Natureza e Cultura são elementos do negócio do Turismo hoje em Mato Grosso que dependem muito mais da iniciativa dos empresários do setor. Falta tração do Governo do Estado para fazer avençar este setor,. O turismo é apenas mais uma importante atividade que não está na agenda de prioridades. O foco atual parece mesmo ser o desenvolvimento da exploração mineral, em especial a extração de ouro, na contramão da preservação ambiental.
Agro é turismo
O setor de turismo investe seus esforços numa associação que reúne municípios ricos e uma boa ideia: promover o turismo nas regiões do agronegócio. Conforme noticiou o site Só Notícias, a empresária Karina Ferreira Turatt, eleita presidente da Associação Turística do Portal do Agronegócio, nesta última sexta-feira (08). Ela disse que a entidade passa a ser fortalecida com a participação de mais membros.
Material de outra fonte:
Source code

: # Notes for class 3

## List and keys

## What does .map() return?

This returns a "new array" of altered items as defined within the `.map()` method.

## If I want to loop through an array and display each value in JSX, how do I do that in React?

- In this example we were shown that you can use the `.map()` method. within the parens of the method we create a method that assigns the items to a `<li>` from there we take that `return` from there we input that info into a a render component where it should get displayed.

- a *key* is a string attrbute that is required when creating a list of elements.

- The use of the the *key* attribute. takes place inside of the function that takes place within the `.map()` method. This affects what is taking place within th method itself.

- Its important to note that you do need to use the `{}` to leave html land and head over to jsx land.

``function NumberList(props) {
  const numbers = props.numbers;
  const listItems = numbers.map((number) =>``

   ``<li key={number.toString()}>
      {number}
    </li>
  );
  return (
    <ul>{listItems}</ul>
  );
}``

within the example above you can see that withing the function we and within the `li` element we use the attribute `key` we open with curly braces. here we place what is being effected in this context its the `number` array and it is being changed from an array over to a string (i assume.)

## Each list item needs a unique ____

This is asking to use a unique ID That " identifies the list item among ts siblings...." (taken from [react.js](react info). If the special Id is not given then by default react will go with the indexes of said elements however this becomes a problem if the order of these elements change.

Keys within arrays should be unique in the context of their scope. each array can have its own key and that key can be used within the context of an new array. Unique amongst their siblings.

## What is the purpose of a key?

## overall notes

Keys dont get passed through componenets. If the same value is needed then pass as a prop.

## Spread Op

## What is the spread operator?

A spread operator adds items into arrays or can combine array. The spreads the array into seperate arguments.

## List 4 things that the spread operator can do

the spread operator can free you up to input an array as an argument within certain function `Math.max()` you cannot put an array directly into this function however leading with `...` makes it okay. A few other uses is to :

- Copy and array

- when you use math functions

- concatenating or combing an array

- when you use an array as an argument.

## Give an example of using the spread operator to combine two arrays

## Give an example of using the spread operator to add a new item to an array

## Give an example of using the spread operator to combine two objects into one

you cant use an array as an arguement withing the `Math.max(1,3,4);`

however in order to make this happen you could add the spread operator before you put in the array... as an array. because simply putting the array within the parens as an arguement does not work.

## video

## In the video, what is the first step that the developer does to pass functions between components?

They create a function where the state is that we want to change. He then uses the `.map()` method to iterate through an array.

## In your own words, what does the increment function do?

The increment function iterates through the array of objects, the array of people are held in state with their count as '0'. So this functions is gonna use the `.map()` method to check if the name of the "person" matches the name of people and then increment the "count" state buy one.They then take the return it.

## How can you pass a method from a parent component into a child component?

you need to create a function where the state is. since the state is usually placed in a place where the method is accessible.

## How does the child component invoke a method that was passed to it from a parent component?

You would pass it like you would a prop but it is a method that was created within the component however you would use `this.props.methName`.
A gestão agora será de uma diretoria com um um perfil mais empresarial e menos do setor público. A gestão atual, que está encerrando mandato, era formada por membros do setor público, enquanto a nova diretoria, foi constituída por representantes da iniciativa privada, do setor de turismo. “Acredito que a nossa função vai agregar cada vez mais o desenvolvimento e o crescimento do turismo da nossa região como um todo, nos dez municípios que contemplam hoje a associação”, disse a presidente eleita, que é empresária no setor.
A nova diretoria, eleita esta semana, em Sinop, assume em janeiro com mandato de dois anos. Jose Luiz Franz, de Nova Mutum, é o vice-presidente, Luciano Lobo, de Lucas do Rio Verde, o primeiro secretário, Eliane Isernhagem, de Porto dos Gaúchos, a segunda secretária. No conselho fiscal ficam Mauro Dal’agnol, de Sinop, e Verônica Guimarães, de Sorriso.
Um dos trabalhos realizados pela associação é a captação de recursos financeiros para o desenvolvimento de projetos regionais. Inserida nas 15 Regiões Turísticas mato-grossenses no Mapa do Turismo Brasileiro, a região do agronegócio é composta por Sinop, Sorriso, Tapurah, Cláudia, Lucas do Rio Verde, Nova Mutum e Nova Ubiratã.

Em relação a matéria, a Secretaria de Estado de Desenvolvimento Econômico esclarece que:
1 – Diferente do que foi divulgado, a Instância de Governança Regional do Turismo (IGR) nas 15 regiões turísticas de Mato Grosso, incluindo a Associação Turística Portal do Agronegócio, atualmente, presidida pela empresária Karina Turatt, faz parte de uma política nacional do Ministério do Turismo, em parceria com o Governo do Estado de Mato Grosso, por meio da Secretaria de Estado de Desenvolvimento Econômico (Sedec);
2 – Não se trata de uma ação isolada, pois o Governo do Estado organizou o estado territorialmente, para o desenvolvimento do Programa de Regionalização do Turismo (PRT) nas 15 regiões turísticas que devem reunir em suas IGRs, representação do poder público e da iniciativa privada, obrigatoriamente, considerando que ambos são fundamentais no processo de fomento do setor;
3 – Do total das 15 IGRs, 7 contam com CNPJ, estando constituídas como associação (entidade sem fins lucrativos) e outras 2 estão em processo adiantado de formalização para o mesmo formato. As demais se encontram na forma de conselho ou fórum regional de turismo;
4 – A Secretaria Adjunta de Turismo da Sedec sequer foi procurada pela reportagem, mesmo sendo a responsável pela condução em âmbito estadual do Programa. Ressalta-se que o Governo do Estado de Mato Grosso vem realizando diversas outras intervenções através de políticas públicas no turismo, inclusive vultosos investimentos em infraestrutura com a finalidade de melhor receber os visitantes, por meio da implantação de novos equipamentos, melhoria nos acessos e na segurança, como meio de impulsionar a atividade turística e, consequentemente, gerar mais emprego e renda para a população;
5 – A Sedec está à disposição para mais esclarecimentos.